Work item: Return the lines below that contain "cryptoapi".

Study material:
Content starts
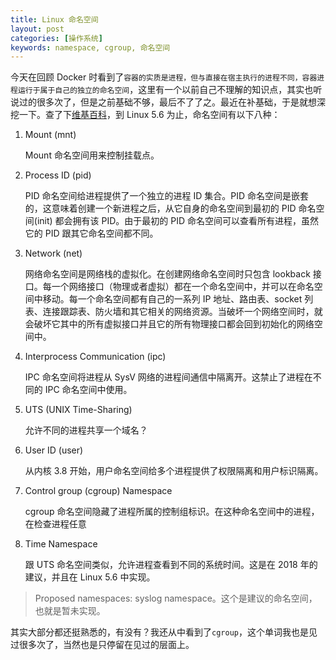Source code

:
 ```yaml
---
title: Linux 命名空间
layout: post
categories: [操作系统]
keywords: namespace, cgroup, 命名空间
---
```


今天在回顾 Docker 时看到了`容器的实质是进程，但与直接在宿主执行的进程不同，容器进程运行于属于自己的独立的命名空间`，这里有一个以前自己不理解的知识点，其实也听说过的很多次了，但是之前基础不够，最后不了了之。最近在补基础，于是就想深挖一下。查了下[维基百科](https://en.wikipedia.org/wiki/Linux_namespaces)，到 Linux 5.6 为止，命名空间有以下八种：

1.  Mount (mnt)

    Mount 命名空间用来控制挂载点。

2.  Process ID (pid)

    PID 命名空间给进程提供了一个独立的进程 ID 集合。PID 命名空间是嵌套的，这意味着创建一个新进程之后，从它自身的命名空间到最初的 PID 命名空间(init) 都会拥有该 PID。由于最初的 PID 命名空间可以查看所有进程，虽然它的 PID 跟其它命名空间都不同。

3.  Network (net)

    网络命名空间是网络栈的虚拟化。在创建网络命名空间时只包含 lookback 接口。每一个网络接口（物理或者虚拟）都在一个命名空间中，并可以在命名空间中移动。每一个命名空间都有自己的一系列 IP 地址、路由表、socket 列表、连接跟踪表、防火墙和其它相关的网络资源。当破坏一个网络空间时，就会破坏它其中的所有虚拟接口并且它的所有物理接口都会回到初始化的网络空间中。

4.  Interprocess Communication (ipc)

    IPC 命名空间将进程从 SysV 网络的进程间通信中隔离开。这禁止了进程在不同的 IPC 命名空间中使用。 

5.  UTS (UNIX Time-Sharing)

    允许不同的进程共享一个域名？

6.  User ID (user)

    从内核 3.8 开始，用户命名空间给多个进程提供了权限隔离和用户标识隔离。

7.  Control group (cgroup) Namespace

    cgroup 命名空间隐藏了进程所属的控制组标识。在这种命名空间中的进程，在检查进程任意

8.  Time Namespace

    跟 UTS 命名空间类似，允许进程查看到不同的系统时间。这是在 2018 年的建议，并且在 Linux 5.6 中实现。


>  Proposed namespaces: syslog namespace。这个是建议的命名空间，也就是暂未实现。


其实大部分都还挺熟悉的，有没有？我还从中看到了`cgroup`，这个单词我也是见过很多次了，当然也是只停留在见过的层面上。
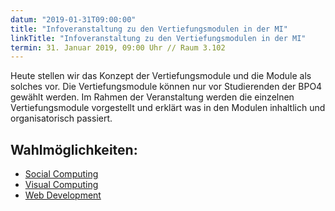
 ```yaml
---
datum: "2019-01-31T09:00:00"
title: "Infoveranstaltung zu den Vertiefungsmodulen in der MI"
linkTitle: "Infoveranstaltung zu den Vertiefungsmodulen in der MI"
termin: 31. Januar 2019, 09:00 Uhr // Raum 3.102
---
```

Heute stellen wir das Konzept der Vertiefungsmodule und die Module als solches vor. Die Vertiefungsmodule können nur vor Studierenden der BPO4 gewählt werden. Im Rahmen der Veranstaltung werden die einzelnen Vertiefungsmodule vorgestellt und erklärt was in den Modulen inhaltlich und organisatorisch passiert.

## Wahlmöglichkeiten:
- [Social Computing](/study/bachelor/moduls/ba_vertiefung_socialcomputing/)
- [Visual Computing](/study/bachelor/moduls/ba_vertiefung-visual-computing/)
- [Web Development](/study/bachelor/moduls/ba_vertiefung-web_development/)
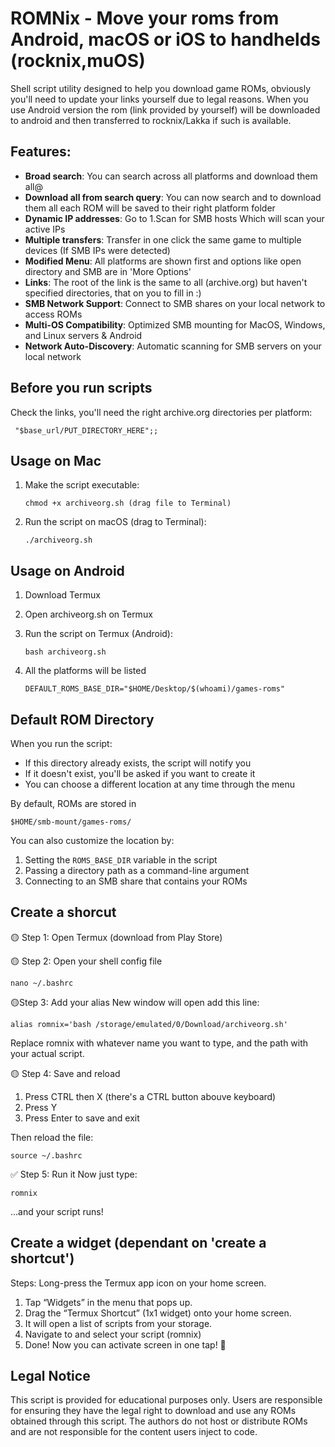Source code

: # ROMNix - Move your roms from Android, macOS or iOS to handhelds (rocknix,muOS)

Shell script utility designed to help you download game ROMs, obviously you'll need to update your links yourself due to legal reasons. When you use Android version the rom (link provided by yourself) will be downloaded to android and then transferred to rocknix/Lakka if such is available.

## Features:

- **Broad search**: You can search across all platforms and download them all@ 
- **Download all from search query**: You can now search and to download them all each ROM will be saved to their right platform folder
- **Dynamic IP addresses**: Go to 1.Scan for SMB hosts Which will scan your active IPs
- **Multiple transfers**: Transfer in one click the same game to multiple devices (If SMB IPs were detected)
- **Modified Menu**: All platforms are shown first and options like open directory and SMB are in 'More Options'
- **Links**: The root of the link is the same to all (archive.org) but haven't specified directories, that on you to fill in :)
- **SMB Network Support**: Connect to SMB shares on your local network to access ROMs
- **Multi-OS Compatibility**: Optimized SMB mounting for MacOS, Windows, and Linux servers & Android
- **Network Auto-Discovery**: Automatic scanning for SMB servers on your local network

## Before you run scripts

Check the links, you'll need the right archive.org directories per platform:
```
 "$base_url/PUT_DIRECTORY_HERE";;
```

## Usage on Mac

1. Make the script executable:
   ```
   chmod +x archiveorg.sh (drag file to Terminal)
   ```
2. Run the script on macOS (drag to Terminal):
   ```
   ./archiveorg.sh

   ```
## Usage on Android

1. Download Termux
2. Open archiveorg.sh on Termux
3. Run the script on Termux (Android):
   ```
   bash archiveorg.sh

   ```
4. All the platforms will be listed
   
   ```
   DEFAULT_ROMS_BASE_DIR="$HOME/Desktop/$(whoami)/games-roms"
   ```

## Default ROM Directory

When you run the script:
- If this directory already exists, the script will notify you
- If it doesn't exist, you'll be asked if you want to create it
- You can choose a different location at any time through the menu

By default, ROMs are stored in
   ```
   $HOME/smb-mount/games-roms/
   ```

You can also customize the location by:
1. Setting the `ROMS_BASE_DIR` variable in the script
2. Passing a directory path as a command-line argument
3. Connecting to an SMB share that contains your ROMs

## Create a shorcut

🟡 Step 1: Open Termux (download from Play Store)

🟡 Step 2: Open your shell config file
   ```
nano ~/.bashrc
   ```

🟡Step 3: Add your alias
New window will open add this line:
   ```
alias romnix='bash /storage/emulated/0/Download/archiveorg.sh'
   ```
Replace romnix with whatever name you want to type, and the path with your actual script.

🟡 Step 4: Save and reload
1. Press CTRL then X (there's a CTRL button abouve keyboard)
2. Press Y
3. Press Enter to save and exit

Then reload the file:
   ```
source ~/.bashrc
   ```

✅ Step 5: Run it
Now just type:
   ```
romnix
   ```
…and your script runs!

## Create a widget (dependant on 'create a shortcut')
Steps:
Long-press the Termux app icon on your home screen.

1. Tap “Widgets” in the menu that pops up.
2. Drag the “Termux Shortcut” (1x1 widget) onto your home screen.
3. It will open a list of scripts from your storage.
4. Navigate to and select your script (romnix)
5. Done! Now you can activate screen in one tap! 🎉

## Legal Notice

This script is provided for educational purposes only. Users are responsible for ensuring they have the legal right to download and use any ROMs obtained through this script. The authors do not host or distribute ROMs and are not responsible for the content users inject to code.

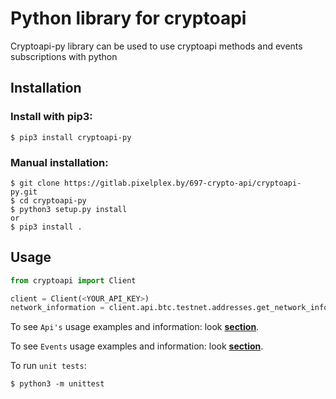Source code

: # Python library for cryptoapi

Cryptoapi-py library can be used to use cryptoapi methods and events subscriptions with python

## Installation

### Install with pip3:
	
	$ pip3 install cryptoapi-py

### Manual installation:

    $ git clone https://gitlab.pixelplex.by/697-crypto-api/cryptoapi-py.git
    $ cd cryptoapi-py
    $ python3 setup.py install
    or
    $ pip3 install .

## Usage

```python
from cryptoapi import Client

client = Client(<YOUR_API_KEY>)
network_information = client.api.btc.testnet.addresses.get_network_information()

```

To see `Api's` usage examples and information: look <b>[section](docs/Api.md)</b>.

To see `Events` usage examples and information: look <b>[section](docs/Events.md)</b>.

To run `unit tests`:

    $ python3 -m unittest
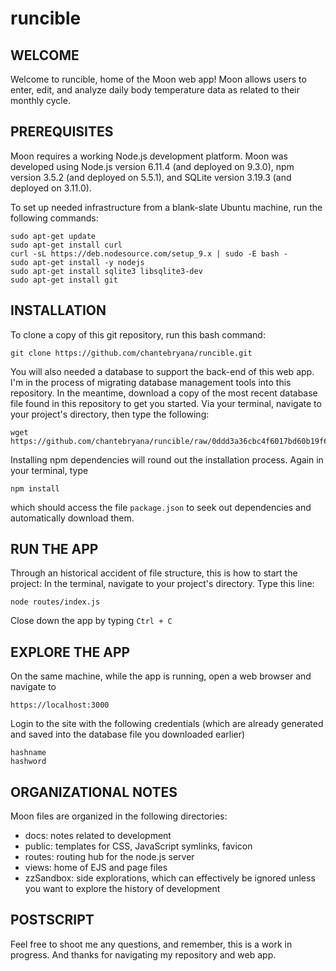 # runcible

## WELCOME

Welcome to runcible, home of the Moon web app! Moon allows users to enter, edit, and analyze daily body temperature data as related to their monthly cycle.

## PREREQUISITES

Moon requires a working Node.js development platform. Moon was developed using Node.js version 6.11.4 (and deployed on 9.3.0), npm version 3.5.2 (and deployed on 5.5.1), and SQLite version 3.19.3 (and deployed on 3.11.0). 

To set up needed infrastructure from a blank-slate Ubuntu machine, run the following commands: 

```
sudo apt-get update
sudo apt-get install curl
curl -sL https://deb.nodesource.com/setup_9.x | sudo -E bash -
sudo apt-get install -y nodejs
sudo apt-get install sqlite3 libsqlite3-dev
sudo apt-get install git
```

## INSTALLATION

To clone a copy of this git repository, run this bash command:

```
git clone https://github.com/chantebryana/runcible.git
```

You will also needed a database to support the back-end of this web app. I'm in the process of migrating database management tools into this repository. In the meantime, download a copy of the most recent database file found in this repository to get you started. Via your terminal, navigate to your project's directory, then type the following: 

```
wget https://github.com/chantebryana/runcible/raw/0ddd3a36cbc4f6017bd60b19f6c05b13ca4ee7d4/fam_beta.db
```

Installing npm dependencies will round out the installation process. Again in your terminal, type

```
npm install
```

which should access the file `package.json` to seek out dependencies and automatically download them. 

## RUN THE APP

Through an historical accident of file structure, this is how to start the project: In the terminal, navigate to your project's directory. Type this line: 

```
node routes/index.js
```

Close down the app by typing `Ctrl + C`

## EXPLORE THE APP
On the same machine, while the app is running, open a web browser and navigate to

```
https://localhost:3000
```

Login to the site with the following credentials (which are already generated and saved into the database file you downloaded earlier)

```
hashname
hashword
```

## ORGANIZATIONAL NOTES

Moon files are organized in the following directories: 

* docs: notes related to development
* public: templates for CSS, JavaScript symlinks, favicon
* routes: routing hub for the node.js server
* views: home of EJS and page files
* zzSandbox: side explorations, which can effectively be ignored unless you want to explore the history of development

## POSTSCRIPT

Feel free to shoot me any questions, and remember, this is a work in progress. And thanks for navigating my repository and web app. 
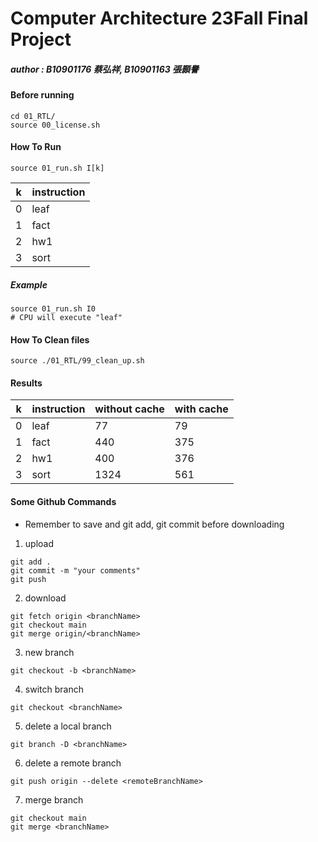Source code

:# Computer Architecture 23Fall Final Project

##### author : B10901176 蔡弘祥, B10901163 張顥譽

#### Before running

```shell
cd 01_RTL/
source 00_license.sh
```
#### How To Run

```shell
source 01_run.sh I[k]
```

|k      |instruction|
|-------|-----------|
|0      |leaf       |
|1      |fact       |
|2      |hw1        |
|3      |sort       |

##### Example

```shell
source 01_run.sh I0
# CPU will execute "leaf"
```

#### How To Clean files

```shell
source ./01_RTL/99_clean_up.sh
```

#### Results

|k      |instruction|without cache|with cache|
|-------|-----------|-------------|----------|
|0      |leaf       |           77|        79|
|1      |fact       |          440|       375|
|2      |hw1        |          400|       376|
|3      |sort       |         1324|       561|

#### Some Github Commands

* Remember to save and git add, git commit before downloading

1. upload

```shell
git add .
git commit -m "your comments"
git push
```

2. download

```shell
git fetch origin <branchName>
git checkout main
git merge origin/<branchName>
```

3. new branch

```shell
git checkout -b <branchName>
```

4. switch branch

```shell
git checkout <branchName>
```

5. delete a local branch

 ```shell
 git branch -D <branchName>
 ```

6. delete a remote branch

 ```shell
 git push origin --delete <remoteBranchName>
 ```

7. merge branch

```shell
git checkout main
git merge <branchName>
```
Content ends
Response to the exercise:
: # Python library for cryptoapi
Cryptoapi-py library can be used to use cryptoapi methods and events subscriptions with python
	$ pip3 install cryptoapi-py
    $ git clone https://gitlab.pixelplex.by/697-crypto-api/cryptoapi-py.git
    $ cd cryptoapi-py
from cryptoapi import Client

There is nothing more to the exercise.